ADR: Chat Module Architecutre

anastasds · anastasds · commit 0d8102bdab92 · 2025-01-29T13:36:39.000-05:00
Signed-off-by: Anastas Stoyanovsky &lt;astoyano@redhat.com&gt;
diff --git a/.spellcheck-en-custom.txt b/.spellcheck-en-custom.txt
@@ -6,6 +6,7 @@ agentic
 Akash
 AMDGPU
 Anil
+architected
 arge
 args
 arXiv
@@ -138,6 +139,7 @@ Miniforge
 MiniLM
 Mixtral
 mixtral
+modifiability
 MLX
 MMLU
 modularize
@@ -242,6 +244,7 @@ tatsu
 TBD
 templating
 Tesla
+testability
 th
 tl
 TODO
@@ -253,6 +256,7 @@ Triagers
 triagers
 UI
 ui
+understandability
 unquantized
 unstaged
 URI
diff --git a/docs/adr-chat-module-architecture.md b/docs/adr-chat-module-architecture.md
@@ -0,0 +1,31 @@
+# InstructLab Chat Module Architecture
+
+## Context
+
+InstructLab recently gained the ability of [retrieval augmented generation (RAG) for chat](https://github.com/instructlab/instructlab/pull/2886). The initial implementation is the simplest possible, inserting retrieved document chunks in the chat session history before submitting the user query to the target model. This is done by adding a retriever instance into the chat class which is called by submitting the user query as-is to the vector store as a search query to retrieve those chunks.
+
+Tuning retrieval systems requires significant expertise and testing, and there are many techniques that may be needed specifically and only for that use case. For example, query reformulation or agentic approaches may be necessary to achieve reliable retrieval quality while being redundant and expensive in a non-retrieval scenario.
+
+Having a single code path that conditionally executes various strategies based on a mixture of configuration, application state, and user input can quickly become difficult to maintain, debug, and even understand. That chat module in InstructLab would benefit from a principled approach; that is, to be purposefully architected before becoming a [big ball of mud](http://www.laputan.org/mud/?ref=blog.codinghorror.com).
+
+Prompt template management, model interaction pattern, chat session history, and any interactions with third party systems can vary by use case and so should be logically grouped for purposes of at least maintainability, understandability, modifiability, and testability.
+
+## Decision
+
+The InstructLab chat module will adopt a [strategy pattern](https://en.wikipedia.org/wiki/Strategy_pattern).
+
+## Status
+
+Accepted
+
+## Consequences
+
+* A refactor to the chat module will be necessary before additional feature work.

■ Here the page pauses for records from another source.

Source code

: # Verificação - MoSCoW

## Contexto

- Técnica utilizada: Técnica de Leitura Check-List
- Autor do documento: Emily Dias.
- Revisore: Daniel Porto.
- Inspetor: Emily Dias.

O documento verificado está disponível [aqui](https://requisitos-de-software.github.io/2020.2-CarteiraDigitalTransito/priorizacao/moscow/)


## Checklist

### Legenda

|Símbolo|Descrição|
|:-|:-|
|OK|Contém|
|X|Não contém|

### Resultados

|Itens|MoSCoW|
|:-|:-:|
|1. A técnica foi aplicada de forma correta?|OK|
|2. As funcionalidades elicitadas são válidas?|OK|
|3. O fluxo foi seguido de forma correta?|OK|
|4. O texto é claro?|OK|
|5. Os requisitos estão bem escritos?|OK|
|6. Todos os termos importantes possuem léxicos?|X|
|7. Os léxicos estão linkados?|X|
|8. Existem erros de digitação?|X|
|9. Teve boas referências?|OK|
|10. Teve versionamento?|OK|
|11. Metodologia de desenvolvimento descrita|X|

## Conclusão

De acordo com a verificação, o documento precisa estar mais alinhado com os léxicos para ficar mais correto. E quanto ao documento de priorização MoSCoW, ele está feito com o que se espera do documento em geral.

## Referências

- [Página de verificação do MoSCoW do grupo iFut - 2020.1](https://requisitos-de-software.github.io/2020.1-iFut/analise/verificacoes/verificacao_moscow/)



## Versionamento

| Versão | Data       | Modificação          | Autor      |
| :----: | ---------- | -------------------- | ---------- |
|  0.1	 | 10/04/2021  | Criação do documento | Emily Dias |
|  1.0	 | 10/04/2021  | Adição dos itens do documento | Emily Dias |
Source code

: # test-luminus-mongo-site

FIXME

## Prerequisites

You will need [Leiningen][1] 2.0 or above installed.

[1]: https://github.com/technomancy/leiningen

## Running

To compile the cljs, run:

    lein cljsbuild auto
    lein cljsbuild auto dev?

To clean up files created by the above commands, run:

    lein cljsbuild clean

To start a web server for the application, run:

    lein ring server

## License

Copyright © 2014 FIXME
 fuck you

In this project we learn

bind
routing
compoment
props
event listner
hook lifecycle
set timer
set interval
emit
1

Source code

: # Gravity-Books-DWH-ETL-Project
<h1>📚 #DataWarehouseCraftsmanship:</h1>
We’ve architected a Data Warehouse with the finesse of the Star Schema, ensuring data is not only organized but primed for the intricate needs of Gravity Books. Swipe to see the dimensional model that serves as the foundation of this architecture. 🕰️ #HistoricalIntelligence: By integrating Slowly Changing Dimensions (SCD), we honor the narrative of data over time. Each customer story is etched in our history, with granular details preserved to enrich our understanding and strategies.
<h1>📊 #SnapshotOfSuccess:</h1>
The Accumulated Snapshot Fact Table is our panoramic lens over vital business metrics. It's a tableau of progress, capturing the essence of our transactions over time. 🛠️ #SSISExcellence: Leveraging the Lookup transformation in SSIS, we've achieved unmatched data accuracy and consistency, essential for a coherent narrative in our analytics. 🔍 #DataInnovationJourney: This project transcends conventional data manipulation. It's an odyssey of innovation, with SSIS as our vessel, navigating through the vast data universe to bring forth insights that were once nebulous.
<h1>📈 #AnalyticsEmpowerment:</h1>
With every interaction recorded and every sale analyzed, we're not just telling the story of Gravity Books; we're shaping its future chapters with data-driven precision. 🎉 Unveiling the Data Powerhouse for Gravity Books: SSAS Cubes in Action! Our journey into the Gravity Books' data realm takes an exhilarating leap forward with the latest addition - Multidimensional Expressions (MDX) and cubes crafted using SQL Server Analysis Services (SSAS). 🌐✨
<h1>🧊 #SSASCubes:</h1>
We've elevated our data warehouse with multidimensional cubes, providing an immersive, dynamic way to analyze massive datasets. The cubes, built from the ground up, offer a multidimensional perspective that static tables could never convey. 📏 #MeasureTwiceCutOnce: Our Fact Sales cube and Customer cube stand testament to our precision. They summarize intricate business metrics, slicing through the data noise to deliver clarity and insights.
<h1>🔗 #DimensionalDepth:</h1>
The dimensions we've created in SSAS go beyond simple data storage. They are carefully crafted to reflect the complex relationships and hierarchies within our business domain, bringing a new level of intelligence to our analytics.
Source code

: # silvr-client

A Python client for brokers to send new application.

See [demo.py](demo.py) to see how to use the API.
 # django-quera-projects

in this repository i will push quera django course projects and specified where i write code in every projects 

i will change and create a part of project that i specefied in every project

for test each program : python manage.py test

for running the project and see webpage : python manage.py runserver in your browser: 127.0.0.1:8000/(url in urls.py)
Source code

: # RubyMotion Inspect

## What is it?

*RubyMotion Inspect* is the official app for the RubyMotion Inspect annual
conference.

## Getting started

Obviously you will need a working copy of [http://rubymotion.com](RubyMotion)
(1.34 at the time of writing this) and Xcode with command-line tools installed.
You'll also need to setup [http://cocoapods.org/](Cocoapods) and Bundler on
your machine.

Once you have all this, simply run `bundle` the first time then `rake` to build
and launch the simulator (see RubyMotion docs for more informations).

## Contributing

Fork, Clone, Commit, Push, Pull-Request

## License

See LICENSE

+* Encapsulation of different sets of logic as distinct pattern should decrease the risk of regression in one area when implementing another.
+* Division of responsibility will be clear from the code and project structure.
+* Testing different chat strategies will become simpler, with a smaller total testing surface.
+* Development velocity of RAG-specific improvements should be higher.
+* Code review will become simpler.
+* Risk of unsustainable maintenance overhead should be decreased.
+* As blocks of logic common to multiple strategies emerge over time, there will be a natural path to a pipeline approach in the future.
+* Configuration might become more complex; care should be taken in designing it to be flexible and to avoid one-way doors.